El sacerdote Rafael Urrutia Herrera, postulador de la causa, afirma:

“Desde el punto de vista político, la causa de monseñor Romero provoca rechazo, controversia. Es juzgada desde un amplio abanico ideológico: la izquierda la juzga desde la izquierda, y la derecha desde su perspectiva, pero no debemos ver su beatificación desde esta óptica política. Para comprender su martirio, debemos captarlo desde el Evangelio.”
–¿Se ha convertido ya monseñor Romero en el principal mártir de la corriente de la opción preferencial por los pobres?
–Sí. Yo diría que, desde una dimensión práctica, monseñor Romero representa al prototipo de esta opción preferencial.
–Sin embargo, esta opción ha sido muy golpeada por el Vaticano, por el propio Papa Juan Pablo II. ¿A qué se debe que la Santa Sede haya aceptado iniciar la causa?
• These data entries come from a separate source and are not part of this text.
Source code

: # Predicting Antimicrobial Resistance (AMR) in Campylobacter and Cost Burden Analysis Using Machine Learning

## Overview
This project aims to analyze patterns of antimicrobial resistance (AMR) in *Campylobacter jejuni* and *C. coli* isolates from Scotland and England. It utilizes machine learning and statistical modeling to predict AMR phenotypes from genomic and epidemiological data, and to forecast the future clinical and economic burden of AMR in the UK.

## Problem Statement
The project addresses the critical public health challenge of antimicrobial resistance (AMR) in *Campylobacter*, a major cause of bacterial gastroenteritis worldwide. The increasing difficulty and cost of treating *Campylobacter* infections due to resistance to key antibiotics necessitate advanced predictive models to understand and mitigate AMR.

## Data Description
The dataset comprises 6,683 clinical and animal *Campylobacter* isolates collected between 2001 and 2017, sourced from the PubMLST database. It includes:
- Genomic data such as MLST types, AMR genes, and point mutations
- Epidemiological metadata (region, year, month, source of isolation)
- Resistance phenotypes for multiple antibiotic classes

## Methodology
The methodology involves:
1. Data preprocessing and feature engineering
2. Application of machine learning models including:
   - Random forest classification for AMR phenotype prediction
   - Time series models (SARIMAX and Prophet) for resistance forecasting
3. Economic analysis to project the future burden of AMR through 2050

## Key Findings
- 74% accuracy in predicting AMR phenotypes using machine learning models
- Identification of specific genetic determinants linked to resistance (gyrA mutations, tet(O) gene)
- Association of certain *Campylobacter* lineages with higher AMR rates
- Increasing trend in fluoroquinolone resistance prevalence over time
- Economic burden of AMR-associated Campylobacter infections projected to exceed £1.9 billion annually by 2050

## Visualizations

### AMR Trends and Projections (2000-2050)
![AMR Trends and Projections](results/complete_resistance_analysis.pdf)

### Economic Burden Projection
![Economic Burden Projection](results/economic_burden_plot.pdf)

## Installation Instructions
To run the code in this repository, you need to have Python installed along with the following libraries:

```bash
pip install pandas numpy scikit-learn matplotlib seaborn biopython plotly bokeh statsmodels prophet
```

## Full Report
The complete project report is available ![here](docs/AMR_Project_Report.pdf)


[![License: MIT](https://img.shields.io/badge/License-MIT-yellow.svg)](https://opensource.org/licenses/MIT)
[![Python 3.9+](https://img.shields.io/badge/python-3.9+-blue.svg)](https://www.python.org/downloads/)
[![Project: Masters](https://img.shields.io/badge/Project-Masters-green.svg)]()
–A que el Espíritu Santo también anima y vivifica al Papa Juan Pablo II. Si monseñor Romero fuera un mártir incómodo para el Vaticano, no se hubiera abierto su causa de beatificación, que es la primera etapa para canonizarlo, es decir, para hacerlo santo. Y si el Papa ha dicho “procédase”, es porque el Espíritu Santo ha venido a hablarle. Debido a sus posiciones ideologizadas, muchos eclesiásticos ven con recelo el proceso de beatificación. Esto ocurre mucho. Se piensa que hay una postura política cuando se opta por los pobres. Pero en ocasiones representa una posición mucho más política cuando se opta por los no pobres, con el fin de cuidar intereses personales.
–Para el clero latinoamericano ¿qué representará la beatificación de monseñor Romero?
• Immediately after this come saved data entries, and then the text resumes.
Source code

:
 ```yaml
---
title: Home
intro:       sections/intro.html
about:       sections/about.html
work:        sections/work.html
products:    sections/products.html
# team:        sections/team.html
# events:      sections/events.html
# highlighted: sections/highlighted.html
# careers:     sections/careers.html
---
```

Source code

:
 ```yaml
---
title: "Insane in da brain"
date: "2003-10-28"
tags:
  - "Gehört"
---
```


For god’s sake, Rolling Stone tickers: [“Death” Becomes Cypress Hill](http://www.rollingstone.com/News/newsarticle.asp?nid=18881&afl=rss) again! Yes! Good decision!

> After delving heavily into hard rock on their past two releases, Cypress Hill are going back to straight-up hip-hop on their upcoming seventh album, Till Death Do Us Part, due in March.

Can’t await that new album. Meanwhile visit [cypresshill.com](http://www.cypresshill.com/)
–Contribuirá a una gran renovación de nuestra fe, enriquecida por la espiritualidad del pobre de Nazaret. Será una buena noticia para nuestros pobres y oprimidos. Y bueno, pues significará que la Iglesia sigue creyendo en el Evangelio, en sus documentos de Medellín y Puebla.
Urrutia Herrera habla en sus oficinas del arzobispado de San Salvador, decoradas con enormes fotografías de monseñor Romero. En las estanterías se alinean los casets que contienen las grabaciones de las homilías del mártir, transmitidas en su tiempo por la radiodifusora católica YSAX. Hay también un pequeño busto producto del fervor popular y un exvoto donde se agradece a “San Romero” una gracia concedida. Archiveros de metal, dos escritorios, una impresora y una computadora componen el resto del mobiliario de la oficina, instalada para coordinar el proceso de beatificación.
Asegura el postulador:
“A monseñor Romero los pobres ya lo han canonizado. Por aclamación y por un sentido de fe natural, aquí ya es considerado un santo. Muchas veces, el sentir del pueblo es diferente al de la jerarquía de la Iglesia. Monseñor Romero ha despertado gran simpatía entre los pobres. Su fama de martirio es clara.”
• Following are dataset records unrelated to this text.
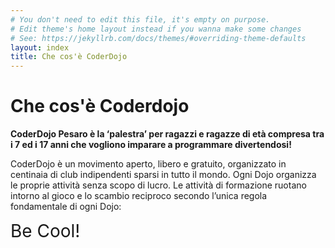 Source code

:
 ```yaml
---
# You don't need to edit this file, it's empty on purpose.
# Edit theme's home layout instead if you wanna make some changes
# See: https://jekyllrb.com/docs/themes/#overriding-theme-defaults
layout: index
title: Che cos'è CoderDojo
---
```



<h1>Che cos'è Coderdojo</h1>


**CoderDojo Pesaro è la ‘palestra’
per ragazzi e ragazze di età compresa
tra i 7 ed i 17 anni che vogliono imparare a programmare divertendosi!**

CoderDojo è un movimento aperto, libero
e gratuito, organizzato in centinaia di club
indipendenti sparsi in tutto il mondo.
Ogni Dojo organizza le proprie attività
senza scopo di lucro. Le attività di formazione
ruotano intorno al gioco e lo scambio
reciproco secondo l’unica regola
fondamentale di ogni Dojo:

<span style="font-size:2em;">Be Cool!</span>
Actualmente, en los tianguis que circundan la catedral de San Salvador, la imagen de monseñor Romero se confunde entre las estampas del Sagrado Corazón, de San Martín de Porres, de San José…
Y en los amplios sótanos de la catedral, la tumba de Romero –adornada con flores, exvotos y veladoras– se ha convertido en centro de devoción popular. Lo mismo el apartamento donde vivió, situado en un asilo para cancerosos, conocido como El Hospitalito.
“Estamos tratando de contener la venta de estampas y estatuillas con la imagen de monseñor Romero, para evitar que la devoción popular se desboque, hasta el grado de rendirle culto público a través de peregrinaciones y misas”, dice Urrutia Herrera.
La razón, señala, es que el Vaticano les prohíbe venerarlo públicamente antes de reconocerlo formalmente como santo.
“Debemos acatar los ordenamientos de la Santa Sede, y que la devoción sea únicamente privada. Inclusive, entre nosotros los sacerdotes tenemos oraciones en las que invocamos a monseñor Romero, pero son exclusivamente para nuestro uso particular.”
–¿Ya han recabado testimonios de milagros?
–No propiamente milagros, sino lo que se conoce como gracias, que son, podríamos decir, pequeños favores que monseñor Romero concede a quienes se encomiendan a él. El milagro es una gracia extraordinaria, sobrenatural. Necesitamos presentar por lo menos un milagro ante el Vaticano, pero no ahora, sino hasta después de que se le haya beatificado y esté en marcha su canonización. Y sí, hemos reunido muchas gracias. Pero no son importantes para la beatificación, son más bien detalles colaterales.

HACIA LOS ALTARES

Cuenta el postulador que la iniciativa para llevar a los altares la imagen de monseñor Romero surgió justamente por su fama de mártir entre el pueblo pobre. Y que, además, a monseñor Arturo Rivera y Damas, quien sucedió a Romero en el arzobispado, se le presionaba para que introdujera la causa.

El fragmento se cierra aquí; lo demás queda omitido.